Father Peter (Colm Meaney) is a man of the cloth performing his nightly duties to close his church when Victor (Stephen Moyer) bursts through the door. Victor is gut-shot and gun-toting. He demands that Peter lock the doors and turn out the lights. Someone is coming to get him, and sacred ground won’t deter them. A criminal and a priest finding common ground isn’t exactly a new idea, but writer-director David Beton uses it well in Confession, which plays with tropes to tell a compelling small-scale story of two men with secrets known only to God.

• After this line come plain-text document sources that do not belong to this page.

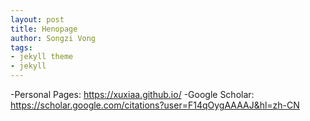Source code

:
 ```yaml
---
layout: post
title: Henopage
author: Songzi Vong
tags:
- jekyll theme
- jekyll
---
```

-Personal Pages: https://xuxiaa.github.io/
-Google Scholar: https://scholar.google.com/citations?user=F14qOygAAAAJ&hl=zh-CN
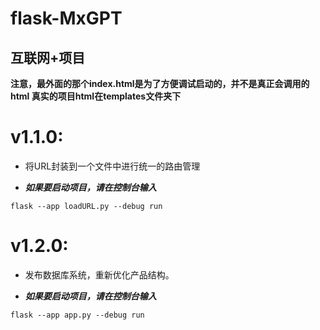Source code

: # flask-MxGPT
## 互联网+项目

**注意，最外面的那个index.html是为了方便调试启动的，并不是真正会调用的html
真实的项目html在templates文件夹下**

# v1.1.0:
* 将URL封装到一个文件中进行统一的路由管理

* ***如果要启动项目，请在控制台输入***
```angular2html
flask --app loadURL.py --debug run
```

# v1.2.0:
* 发布数据库系统，重新优化产品结构。

* ***如果要启动项目，请在控制台输入***
```angular2html
flask --app app.py --debug run
```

It helps that Meaney and Moyer are well-committed to their roles, particularly as twists in the story start to reveal different aspects of their history that directly affect the present. Father Peter starts to tend to Victor’s physical wounds, and the two strike up a rapport that lets them start to talk openly about the scars they carry inside them. A third party stalks them from the shadows, of course, just to keep the action moving along. Allegiances change and choices are made and … it’s a very vague way to describe a plot, I know, but the film runs just over an hour and moves quickly. In this day and age, it almost feels like a bottle episode in a longer series of stories about either Father Peter or Victor, both characters who clearly have lived through a lot and perhaps have more to live through after this night ends.

With only two locations (both inside the church), Beton does a good job taking advantage of the space. He covers the traditionally comforting church features — stained glass, for instance, and pews — with a darkened, foreboding atmosphere. Churches usually imply some level of life, but this one represents a dead space. Victor seeks redemption, but so does Father Peter, and neither is really sure how to achieve it until the moment they find a path to it together. It isn’t until the end that Beton lets his house of worship fill with light.

Given the small cast, it’s natural that the film is dialogue-heavy. It could function, with some modification, as a short play. Audiences seeking violence and action might be disappointed; this is a performance-focused piece that does its best with what it has. Meaney and Moyer carry it, with the assist from cast members whose characters are best left unrevealed in a spoiler-free review. The twists are all coherent with the characters and what we learn about them. Maybe a two-man tale set in a darkened church over the course of one night doesn’t sound appealing in a world filled with large-scale action epics, but Beton’s writing and directing pull it off and make for a convincing and engaging little thriller.